Work instruction >> Reproduce the listing below without any change.

Records supplied >>
+ + +

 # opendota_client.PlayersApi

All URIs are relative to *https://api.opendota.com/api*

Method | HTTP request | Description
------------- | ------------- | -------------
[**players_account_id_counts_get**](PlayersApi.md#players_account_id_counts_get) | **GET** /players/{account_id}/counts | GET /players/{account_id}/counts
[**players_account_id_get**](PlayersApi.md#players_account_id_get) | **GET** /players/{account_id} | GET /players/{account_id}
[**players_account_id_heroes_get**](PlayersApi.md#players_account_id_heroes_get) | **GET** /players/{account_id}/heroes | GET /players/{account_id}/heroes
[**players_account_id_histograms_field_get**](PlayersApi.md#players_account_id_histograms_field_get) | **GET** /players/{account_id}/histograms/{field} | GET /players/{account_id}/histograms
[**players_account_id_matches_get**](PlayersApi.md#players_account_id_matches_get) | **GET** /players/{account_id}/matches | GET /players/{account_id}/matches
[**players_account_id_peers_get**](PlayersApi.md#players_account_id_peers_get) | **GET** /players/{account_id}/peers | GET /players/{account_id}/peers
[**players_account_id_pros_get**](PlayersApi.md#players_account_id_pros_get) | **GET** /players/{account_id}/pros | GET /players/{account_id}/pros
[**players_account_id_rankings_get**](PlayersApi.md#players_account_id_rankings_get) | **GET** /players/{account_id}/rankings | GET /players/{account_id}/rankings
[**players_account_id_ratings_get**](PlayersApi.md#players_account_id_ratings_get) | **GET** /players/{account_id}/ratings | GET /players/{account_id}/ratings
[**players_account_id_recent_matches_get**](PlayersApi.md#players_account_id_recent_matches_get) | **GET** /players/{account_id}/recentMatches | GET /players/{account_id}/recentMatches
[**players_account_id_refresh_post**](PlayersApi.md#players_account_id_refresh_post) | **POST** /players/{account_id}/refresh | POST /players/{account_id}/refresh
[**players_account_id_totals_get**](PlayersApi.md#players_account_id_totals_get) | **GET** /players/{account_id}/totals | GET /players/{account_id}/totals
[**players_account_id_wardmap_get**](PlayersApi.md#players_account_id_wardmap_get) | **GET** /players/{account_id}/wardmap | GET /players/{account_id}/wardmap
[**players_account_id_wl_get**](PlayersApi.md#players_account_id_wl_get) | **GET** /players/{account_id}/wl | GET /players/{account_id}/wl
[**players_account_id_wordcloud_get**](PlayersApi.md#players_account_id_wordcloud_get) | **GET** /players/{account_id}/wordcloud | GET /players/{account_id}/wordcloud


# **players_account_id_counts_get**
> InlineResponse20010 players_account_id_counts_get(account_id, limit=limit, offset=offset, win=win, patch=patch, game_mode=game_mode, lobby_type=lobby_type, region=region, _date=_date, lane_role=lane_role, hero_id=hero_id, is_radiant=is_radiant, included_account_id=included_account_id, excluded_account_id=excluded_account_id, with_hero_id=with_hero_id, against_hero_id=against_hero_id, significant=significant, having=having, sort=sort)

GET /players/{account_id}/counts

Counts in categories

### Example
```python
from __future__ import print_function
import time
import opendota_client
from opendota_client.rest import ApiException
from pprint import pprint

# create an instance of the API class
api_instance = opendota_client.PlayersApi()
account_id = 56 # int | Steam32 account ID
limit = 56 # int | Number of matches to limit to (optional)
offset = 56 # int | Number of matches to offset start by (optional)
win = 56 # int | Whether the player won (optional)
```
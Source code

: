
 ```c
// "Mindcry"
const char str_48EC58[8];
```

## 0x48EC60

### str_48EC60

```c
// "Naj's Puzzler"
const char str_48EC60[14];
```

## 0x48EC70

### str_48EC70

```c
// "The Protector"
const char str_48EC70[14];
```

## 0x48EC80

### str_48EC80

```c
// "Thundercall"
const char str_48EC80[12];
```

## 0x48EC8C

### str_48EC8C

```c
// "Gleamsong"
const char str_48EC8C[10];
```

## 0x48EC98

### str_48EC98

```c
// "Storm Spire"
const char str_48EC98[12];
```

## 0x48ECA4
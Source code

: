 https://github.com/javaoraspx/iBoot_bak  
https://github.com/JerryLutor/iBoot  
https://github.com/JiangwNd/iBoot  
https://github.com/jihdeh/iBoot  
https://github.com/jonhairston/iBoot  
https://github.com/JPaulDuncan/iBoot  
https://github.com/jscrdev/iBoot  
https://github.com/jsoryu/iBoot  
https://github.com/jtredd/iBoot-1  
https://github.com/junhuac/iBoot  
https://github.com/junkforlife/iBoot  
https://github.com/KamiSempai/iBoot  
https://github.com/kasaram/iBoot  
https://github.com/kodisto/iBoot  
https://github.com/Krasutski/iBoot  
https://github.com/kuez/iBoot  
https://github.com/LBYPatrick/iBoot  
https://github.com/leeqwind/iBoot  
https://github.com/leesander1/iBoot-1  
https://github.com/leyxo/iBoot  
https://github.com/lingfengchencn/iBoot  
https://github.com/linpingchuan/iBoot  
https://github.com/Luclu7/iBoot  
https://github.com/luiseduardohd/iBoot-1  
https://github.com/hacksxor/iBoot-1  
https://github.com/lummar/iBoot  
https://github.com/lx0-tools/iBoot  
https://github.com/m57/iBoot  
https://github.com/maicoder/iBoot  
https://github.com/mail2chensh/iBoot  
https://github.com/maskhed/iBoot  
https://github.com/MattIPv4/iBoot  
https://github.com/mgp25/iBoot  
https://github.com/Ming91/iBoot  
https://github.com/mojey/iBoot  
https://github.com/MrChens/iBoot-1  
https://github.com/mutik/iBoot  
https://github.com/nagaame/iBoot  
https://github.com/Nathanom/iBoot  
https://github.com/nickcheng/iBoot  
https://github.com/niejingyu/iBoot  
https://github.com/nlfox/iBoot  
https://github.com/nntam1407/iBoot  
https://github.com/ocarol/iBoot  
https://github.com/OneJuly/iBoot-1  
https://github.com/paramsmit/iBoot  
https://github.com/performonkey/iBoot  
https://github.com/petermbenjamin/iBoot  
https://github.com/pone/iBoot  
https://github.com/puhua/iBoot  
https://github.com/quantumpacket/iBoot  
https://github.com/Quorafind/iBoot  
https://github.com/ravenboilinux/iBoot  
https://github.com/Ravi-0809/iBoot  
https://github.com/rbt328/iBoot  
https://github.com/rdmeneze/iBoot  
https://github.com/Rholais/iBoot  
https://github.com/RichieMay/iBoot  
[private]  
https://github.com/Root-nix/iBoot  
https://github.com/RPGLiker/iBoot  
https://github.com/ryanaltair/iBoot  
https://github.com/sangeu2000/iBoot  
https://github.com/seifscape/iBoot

+ + +

Response box >>
 # opendota_client.PlayersApi

All URIs are relative to *https://api.opendota.com/api*

Method | HTTP request | Description
------------- | ------------- | -------------
[**players_account_id_counts_get**](PlayersApi.md#players_account_id_counts_get) | **GET** /players/{account_id}/counts | GET /players/{account_id}/counts
[**players_account_id_get**](PlayersApi.md#players_account_id_get) | **GET** /players/{account_id} | GET /players/{account_id}
[**players_account_id_heroes_get**](PlayersApi.md#players_account_id_heroes_get) | **GET** /players/{account_id}/heroes | GET /players/{account_id}/heroes
[**players_account_id_histograms_field_get**](PlayersApi.md#players_account_id_histograms_field_get) | **GET** /players/{account_id}/histograms/{field} | GET /players/{account_id}/histograms
[**players_account_id_matches_get**](PlayersApi.md#players_account_id_matches_get) | **GET** /players/{account_id}/matches | GET /players/{account_id}/matches
[**players_account_id_peers_get**](PlayersApi.md#players_account_id_peers_get) | **GET** /players/{account_id}/peers | GET /players/{account_id}/peers
[**players_account_id_pros_get**](PlayersApi.md#players_account_id_pros_get) | **GET** /players/{account_id}/pros | GET /players/{account_id}/pros
[**players_account_id_rankings_get**](PlayersApi.md#players_account_id_rankings_get) | **GET** /players/{account_id}/rankings | GET /players/{account_id}/rankings
[**players_account_id_ratings_get**](PlayersApi.md#players_account_id_ratings_get) | **GET** /players/{account_id}/ratings | GET /players/{account_id}/ratings
[**players_account_id_recent_matches_get**](PlayersApi.md#players_account_id_recent_matches_get) | **GET** /players/{account_id}/recentMatches | GET /players/{account_id}/recentMatches
[**players_account_id_refresh_post**](PlayersApi.md#players_account_id_refresh_post) | **POST** /players/{account_id}/refresh | POST /players/{account_id}/refresh
[**players_account_id_totals_get**](PlayersApi.md#players_account_id_totals_get) | **GET** /players/{account_id}/totals | GET /players/{account_id}/totals
[**players_account_id_wardmap_get**](PlayersApi.md#players_account_id_wardmap_get) | **GET** /players/{account_id}/wardmap | GET /players/{account_id}/wardmap
[**players_account_id_wl_get**](PlayersApi.md#players_account_id_wl_get) | **GET** /players/{account_id}/wl | GET /players/{account_id}/wl
[**players_account_id_wordcloud_get**](PlayersApi.md#players_account_id_wordcloud_get) | **GET** /players/{account_id}/wordcloud | GET /players/{account_id}/wordcloud


# **players_account_id_counts_get**
> InlineResponse20010 players_account_id_counts_get(account_id, limit=limit, offset=offset, win=win, patch=patch, game_mode=game_mode, lobby_type=lobby_type, region=region, _date=_date, lane_role=lane_role, hero_id=hero_id, is_radiant=is_radiant, included_account_id=included_account_id, excluded_account_id=excluded_account_id, with_hero_id=with_hero_id, against_hero_id=against_hero_id, significant=significant, having=having, sort=sort)

GET /players/{account_id}/counts

Counts in categories

### Example
```python
from __future__ import print_function
import time
import opendota_client
from opendota_client.rest import ApiException
from pprint import pprint

# create an instance of the API class
api_instance = opendota_client.PlayersApi()
account_id = 56 # int | Steam32 account ID
limit = 56 # int | Number of matches to limit to (optional)
offset = 56 # int | Number of matches to offset start by (optional)
win = 56 # int | Whether the player won (optional)
```
Source code

:
 ```c
// "Mindcry"
const char str_48EC58[8];
```

## 0x48EC60

### str_48EC60

```c
// "Naj's Puzzler"
const char str_48EC60[14];
```

## 0x48EC70

### str_48EC70

```c
// "The Protector"
const char str_48EC70[14];
```

## 0x48EC80

### str_48EC80

```c
// "Thundercall"
const char str_48EC80[12];
```

## 0x48EC8C

### str_48EC8C

```c
// "Gleamsong"
const char str_48EC8C[10];
```

## 0x48EC98

### str_48EC98

```c
// "Storm Spire"
const char str_48EC98[12];
```

## 0x48ECA4
Source code

: https://github.com/javaoraspx/iBoot_bak  
https://github.com/JerryLutor/iBoot  
https://github.com/JiangwNd/iBoot  
https://github.com/jihdeh/iBoot  
https://github.com/jonhairston/iBoot  
https://github.com/JPaulDuncan/iBoot  
https://github.com/jscrdev/iBoot  
https://github.com/jsoryu/iBoot  
https://github.com/jtredd/iBoot-1  
https://github.com/junhuac/iBoot  
https://github.com/junkforlife/iBoot  
https://github.com/KamiSempai/iBoot  
https://github.com/kasaram/iBoot  
https://github.com/kodisto/iBoot  
https://github.com/Krasutski/iBoot  
https://github.com/kuez/iBoot  
https://github.com/LBYPatrick/iBoot  
https://github.com/leeqwind/iBoot  
https://github.com/leesander1/iBoot-1  
https://github.com/leyxo/iBoot  
https://github.com/lingfengchencn/iBoot  
https://github.com/linpingchuan/iBoot  
https://github.com/Luclu7/iBoot  
https://github.com/luiseduardohd/iBoot-1  
https://github.com/hacksxor/iBoot-1  
https://github.com/lummar/iBoot  
https://github.com/lx0-tools/iBoot  
https://github.com/m57/iBoot  
https://github.com/maicoder/iBoot  
https://github.com/mail2chensh/iBoot  
https://github.com/maskhed/iBoot  
https://github.com/MattIPv4/iBoot  
https://github.com/mgp25/iBoot  
https://github.com/Ming91/iBoot  
https://github.com/mojey/iBoot  
https://github.com/MrChens/iBoot-1  
https://github.com/mutik/iBoot  
https://github.com/nagaame/iBoot  
https://github.com/Nathanom/iBoot  
https://github.com/nickcheng/iBoot  
https://github.com/niejingyu/iBoot  
https://github.com/nlfox/iBoot  
https://github.com/nntam1407/iBoot  
https://github.com/ocarol/iBoot  
https://github.com/OneJuly/iBoot-1  
https://github.com/paramsmit/iBoot  
https://github.com/performonkey/iBoot  
https://github.com/petermbenjamin/iBoot  
https://github.com/pone/iBoot  
https://github.com/puhua/iBoot  
https://github.com/quantumpacket/iBoot  
https://github.com/Quorafind/iBoot  
https://github.com/ravenboilinux/iBoot  
https://github.com/Ravi-0809/iBoot  
https://github.com/rbt328/iBoot  
https://github.com/rdmeneze/iBoot  
https://github.com/Rholais/iBoot  
https://github.com/RichieMay/iBoot  
[private]  
https://github.com/Root-nix/iBoot  
https://github.com/RPGLiker/iBoot  
https://github.com/ryanaltair/iBoot  
https://github.com/sangeu2000/iBoot  
https://github.com/seifscape/iBoot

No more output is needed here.